__THE PROBLEM__:
Return only the lines of the listing below that run from the line with "Model or Application" through the line with "1. customising embedding", both ends included, exactly as written.
** SOURCE INFORMATION follows **
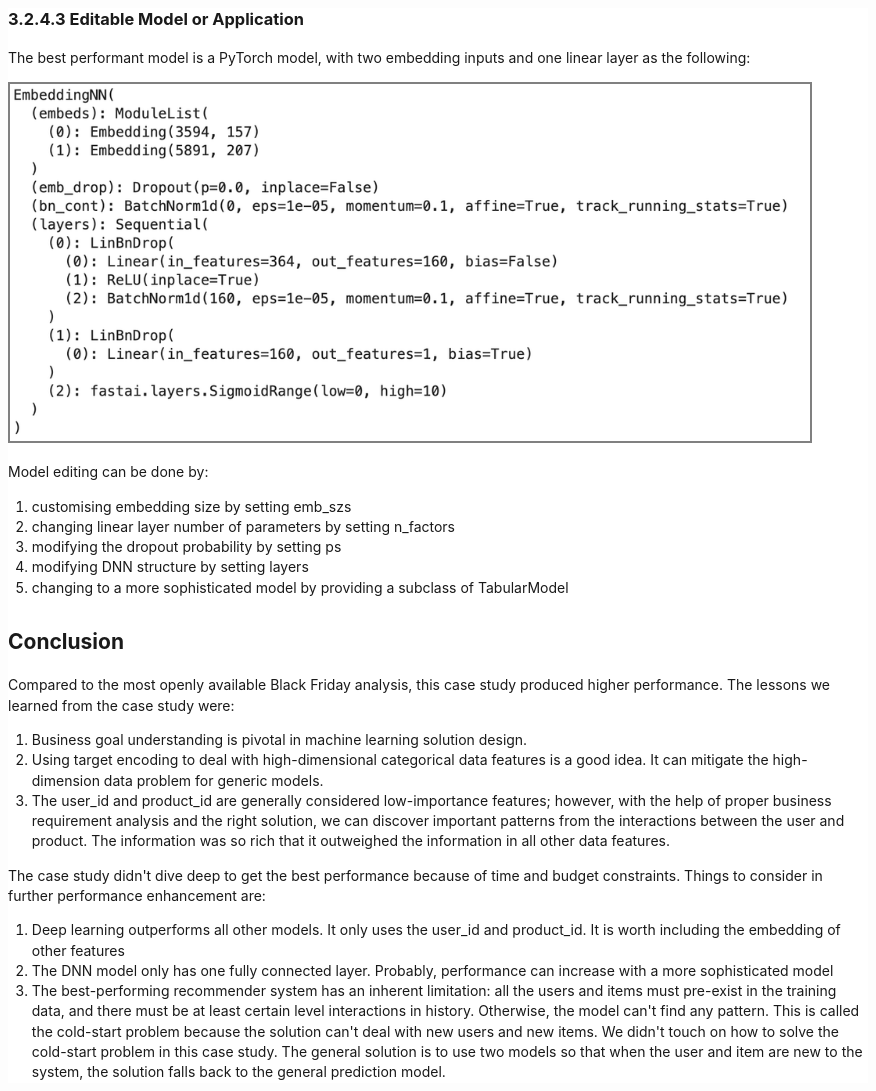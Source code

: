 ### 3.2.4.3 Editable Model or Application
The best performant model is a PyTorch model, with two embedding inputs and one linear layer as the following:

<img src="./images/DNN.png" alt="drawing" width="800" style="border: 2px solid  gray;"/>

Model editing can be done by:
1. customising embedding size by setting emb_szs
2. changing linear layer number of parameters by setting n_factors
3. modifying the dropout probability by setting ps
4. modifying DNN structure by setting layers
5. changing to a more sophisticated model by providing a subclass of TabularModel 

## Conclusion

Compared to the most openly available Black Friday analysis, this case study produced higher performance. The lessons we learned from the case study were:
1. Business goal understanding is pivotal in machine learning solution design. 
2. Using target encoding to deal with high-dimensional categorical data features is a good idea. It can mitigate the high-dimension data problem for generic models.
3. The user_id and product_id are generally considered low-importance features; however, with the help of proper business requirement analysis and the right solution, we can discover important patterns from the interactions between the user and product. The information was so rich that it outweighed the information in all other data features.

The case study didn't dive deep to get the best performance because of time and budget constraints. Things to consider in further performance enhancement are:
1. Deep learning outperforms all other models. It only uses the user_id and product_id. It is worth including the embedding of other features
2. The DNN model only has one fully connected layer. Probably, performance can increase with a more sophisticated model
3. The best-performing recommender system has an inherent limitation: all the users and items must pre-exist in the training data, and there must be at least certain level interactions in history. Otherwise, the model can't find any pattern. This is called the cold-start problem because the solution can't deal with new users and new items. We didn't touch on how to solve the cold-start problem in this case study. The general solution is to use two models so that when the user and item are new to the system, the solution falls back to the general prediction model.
** End of SOURCE INFORMATION **
** SOURCE INFORMATION follows **
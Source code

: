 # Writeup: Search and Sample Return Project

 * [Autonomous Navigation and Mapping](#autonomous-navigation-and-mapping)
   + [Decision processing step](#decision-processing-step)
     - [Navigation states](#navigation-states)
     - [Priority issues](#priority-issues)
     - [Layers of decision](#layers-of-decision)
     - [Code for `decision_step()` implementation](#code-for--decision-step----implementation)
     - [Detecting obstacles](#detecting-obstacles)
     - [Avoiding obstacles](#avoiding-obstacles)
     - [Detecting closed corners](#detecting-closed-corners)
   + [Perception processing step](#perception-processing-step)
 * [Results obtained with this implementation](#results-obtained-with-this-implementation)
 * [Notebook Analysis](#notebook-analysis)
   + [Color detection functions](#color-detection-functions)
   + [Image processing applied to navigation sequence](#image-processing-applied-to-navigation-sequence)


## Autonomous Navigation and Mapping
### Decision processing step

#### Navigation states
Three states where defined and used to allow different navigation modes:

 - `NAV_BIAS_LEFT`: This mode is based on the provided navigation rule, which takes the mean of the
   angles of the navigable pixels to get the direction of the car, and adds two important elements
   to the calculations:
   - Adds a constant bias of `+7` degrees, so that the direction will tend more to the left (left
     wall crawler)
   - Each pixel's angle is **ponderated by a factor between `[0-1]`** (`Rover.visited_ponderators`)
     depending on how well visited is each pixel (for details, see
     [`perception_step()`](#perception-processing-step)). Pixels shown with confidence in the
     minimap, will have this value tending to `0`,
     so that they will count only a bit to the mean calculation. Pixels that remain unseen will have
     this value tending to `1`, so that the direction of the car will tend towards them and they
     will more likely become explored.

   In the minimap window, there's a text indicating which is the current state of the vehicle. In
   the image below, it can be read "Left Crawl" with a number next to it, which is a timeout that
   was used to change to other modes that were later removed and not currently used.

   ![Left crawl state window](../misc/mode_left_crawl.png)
** End of SOURCE INFORMATION **
** SOURCE INFORMATION follows **
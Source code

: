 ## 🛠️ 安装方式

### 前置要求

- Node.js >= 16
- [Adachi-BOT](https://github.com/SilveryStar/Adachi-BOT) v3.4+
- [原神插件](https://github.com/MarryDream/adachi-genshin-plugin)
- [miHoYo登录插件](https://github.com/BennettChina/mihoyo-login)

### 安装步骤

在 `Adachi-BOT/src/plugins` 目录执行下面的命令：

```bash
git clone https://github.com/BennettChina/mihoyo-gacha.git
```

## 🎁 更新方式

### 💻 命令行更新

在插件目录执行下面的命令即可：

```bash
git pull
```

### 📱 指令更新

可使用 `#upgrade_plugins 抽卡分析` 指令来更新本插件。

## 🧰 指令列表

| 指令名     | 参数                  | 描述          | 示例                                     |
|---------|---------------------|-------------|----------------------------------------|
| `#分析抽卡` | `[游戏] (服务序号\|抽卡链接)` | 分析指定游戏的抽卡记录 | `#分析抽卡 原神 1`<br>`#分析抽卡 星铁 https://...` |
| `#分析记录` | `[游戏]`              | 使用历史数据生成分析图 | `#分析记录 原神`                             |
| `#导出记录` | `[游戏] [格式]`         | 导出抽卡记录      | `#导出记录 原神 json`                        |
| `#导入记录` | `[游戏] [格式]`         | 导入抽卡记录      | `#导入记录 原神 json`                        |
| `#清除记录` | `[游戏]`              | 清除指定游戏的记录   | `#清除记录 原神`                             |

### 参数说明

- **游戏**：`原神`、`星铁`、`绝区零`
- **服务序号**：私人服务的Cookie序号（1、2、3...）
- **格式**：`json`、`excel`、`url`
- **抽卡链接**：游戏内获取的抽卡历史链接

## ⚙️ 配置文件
** End of SOURCE INFORMATION **
__TASK RESPONSE__:
: ### 3.2.4.3 Editable Model or Application
The best performant model is a PyTorch model, with two embedding inputs and one linear layer as the following:

<img src="./images/DNN.png" alt="drawing" width="800" style="border: 2px solid  gray;"/>

Model editing can be done by:
1. customising embedding size by setting emb_szs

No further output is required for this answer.